Using the curl command line HTTP client, a possible request looks like this:

$ curl  --silent -H "Accept: application/json" --data '["+", 37, 5]' -XPOST

An easy way to check that the output matches expectations is by piping it through grep:

$ curl  --silent -H "Accept: application/json" --data '["+", 37, 5]' -XPOST | grep ^42$

The output is the same as before, but the exit status is non-zero if the output deviates from the expectation.

Integration the Smoke Testing Into the Pipeline

One could add a smoke test stage after each deployment stage (that is, one after the test deployment, one after the production deployment).

This setup would prevent a version of your application from reaching the production environment if it failed smoke tests in the testing environment. Since the smoke test is just a shell command that indicates failure with a non-zero exit status, adding it as a command in your deployment system should be trivial.

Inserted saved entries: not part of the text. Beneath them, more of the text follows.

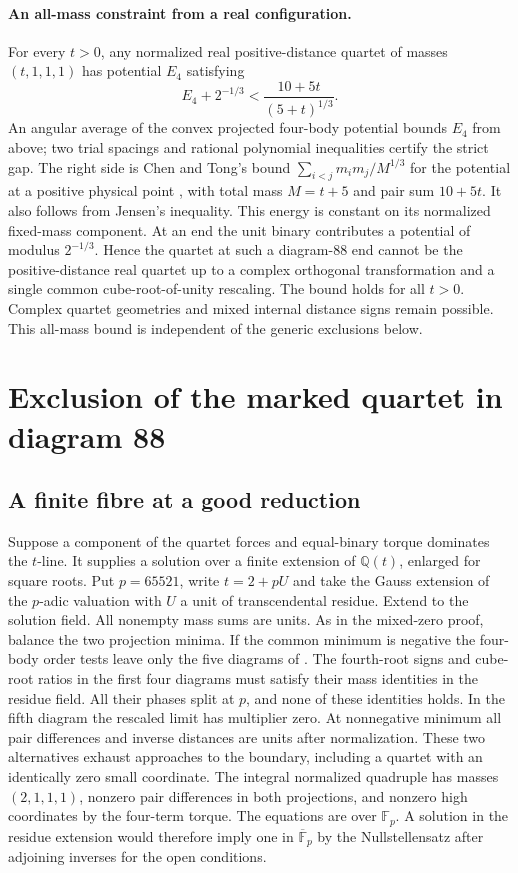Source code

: \documentclass[11pt]{article}
\newcommand{\Q}{\mathbb Q}
\begin{document}
\paragraph{An all-mass constraint from a real configuration.}
For every $t>0$, any normalized real positive-distance quartet of masses $(t,1,1,1)$ has potential $E_4$ satisfying
\[
 E_4+2^{-1/3}<\frac{10+5t}{(5+t)^{1/3}}.
\]
An angular average of the convex projected four-body potential bounds $E_4$ from above; two trial spacings and rational polynomial inequalities certify the strict gap. The right side is Chen and Tong's bound $\sum_{i<j}m_i m_j/M^{1/3}$ for the potential at a positive physical point \cite[proof of Prop.~5.21, following (112)]{CT}, with total mass $M=t+5$ and pair sum $10+5t$. It also follows from Jensen's inequality. This energy is constant on its normalized fixed-mass component. At an end the unit binary contributes a potential of modulus $2^{-1/3}$. Hence the quartet at such a diagram-88 end cannot be the positive-distance real quartet up to a complex orthogonal transformation and a single common cube-root-of-unity rescaling. The bound holds for all $t>0$. Complex quartet geometries and mixed internal distance signs remain possible. This all-mass bound is independent of the generic exclusions below.

\section{Exclusion of the marked quartet in diagram 88}
\subsection{A finite fibre at a good reduction}
Suppose a component of the quartet forces and equal-binary torque dominates the $t$-line. It supplies a solution over a finite extension of $\Q(t)$, enlarged for square roots. Put $p=65521$, write $t=2+pU$ and take the Gauss extension of the $p$-adic valuation with $U$ a unit of transcendental residue. Extend to the solution field. All nonempty mass sums are units. As in the mixed-zero proof, balance the two projection minima. If the common minimum is negative the four-body order tests leave only the five diagrams of \cite[Fig.~8]{AK}. The fourth-root signs and cube-root ratios in the first four diagrams must satisfy their mass identities in the residue field. All their phases split at $p$, and none of these identities holds. In the fifth diagram the rescaled limit has multiplier zero. At nonnegative minimum all pair differences and inverse distances are units after normalization. These two alternatives exhaust approaches to the boundary, including a quartet with an identically zero small coordinate. The integral normalized quadruple has masses $(2,1,1,1)$, nonzero pair differences in both projections, and nonzero high coordinates by the four-term torque. The equations are over $\mathbb F_p$. A solution in the residue extension would therefore imply one in $\overline{\mathbb F}_p$ by the Nullstellensatz after adjoining inverses for the open conditions.
\end{document}
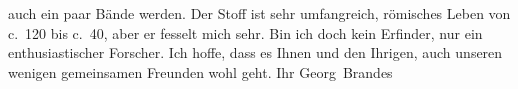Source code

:                auch ein paar Bände werden. Der Stoff ist sehr umfangreich, römisches Leben von c. 120 bis c. 40,
               aber er fesselt mich sehr. Bin ich doch kein Erfinder, nur ein enthusiastischer
               Forscher. Ich hoffe, dass es Ihnen und den Ihrigen, auch unseren wenigen gemeinsamen
               Freunden wohl geht. Ihr \spacefill\mbox{Georg Brandes}\pend
           \endnumbering{}  \newcommand{\dateiname}{L02282}\newcommand{\titel}{Georg Brandes an Arthur Schnitzler, 19. 12. 1917}\newcommand{\editorInnen}{Martin Anton Müller und Gerd-Hermann Susen}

If you have just one instance of your application running, this is the best you can do. But if you have a farm of servers, and several instances of the application running behind some kind of load balancer, it is possible to smoke test each instance separately during an upgrade, and abort the upgrade if too many instances fail the smoke test.

All big, successful tech companies guard their production systems with such partial upgrades guarded by checks, or even more elaborate versions thereof.

A simple approach to such a rolling upgrade is to write an ansible playbook for the deployment of each package, and have it run the smoke tests for each machine before moving to the next:

# file smoke-tests/python-matheval
curl  --silent -H "Accept: application/json" --data '["+", 37, 5]' -XPOST  http://$1:8800/ | grep ^42$

# file ansible/deploy-python-matheval.yml
- hosts: web
  serial: 1
  max_fail_percentage: 1
    - apt: update_cache=yes package=python-matheval={{package_version}} state=present force=yes
    - local_action: command ../smoke-tests/python-matheval "{{ansible_host}}"
      changed_when: False

As the smoke tests grow over time, it is not practical to cram them all into the ansible playbook, and doing that also limits reusability. Instead here they are in a separate file in the deployments utils repository. Another option would be to build a package from the smoke tests and install them on the machine that ansible runs on.

While it would be easy to execute the smoke tests command on the machine on which the service is installed, running it as a local action (that is, on the control host where the ansible playbook is started) also tests the network and firewall part, and thus more realistically mimics the actual usage scenario.

GoCD Configuration

To run the new deployment playbook from within the GoCD pipeline, change the testing deployment job in the template to:

          <fetchartifact pipeline="" stage="build" job="build-deb" srcfile="version" />
          <exec command="/bin/bash" workingdir="deployment-utils/ansible/">
            <arg>ansible-playbook --inventory-file=testing --extra-vars=package_version=$(&lt; ../../version) #{deploy_playbook}</arg>

And the same for production, except that it uses the production inventory file. This change to the template also changes the parameters that need to be defined in the pipeline definition. In the python-matheval example it becomes

    <param name="distribution">jessie</param>
    <param name="package">python-matheval</param>
    <param name="deploy_playbook">deploy-python-matheval.yml</param>

Since there are two pipelines that share the same template, the second pipeline (for package package-info) also needs a deployment playbook. It is very similar to the one for python-matheval, it just lacks the smoke test for now.


Writing a small amount of smoke tests is very beneficial for the stability of your applications.

Rolling updates with integrated smoke tests for each system involved are pretty easy to do with ansible, and can be integrated into the GoCD pipeline with little effort. They mitigate the damage of deploying a bad version or a bad configuration by limiting it to one system, or a small number of systems in a bigger cluster.

With this addition, the deployment pipeline is likely to be as least as robust as most manual deployment processes, but much less effort, easier to scale to more packages, and gives more insight about the timeline of deployments and installed versions.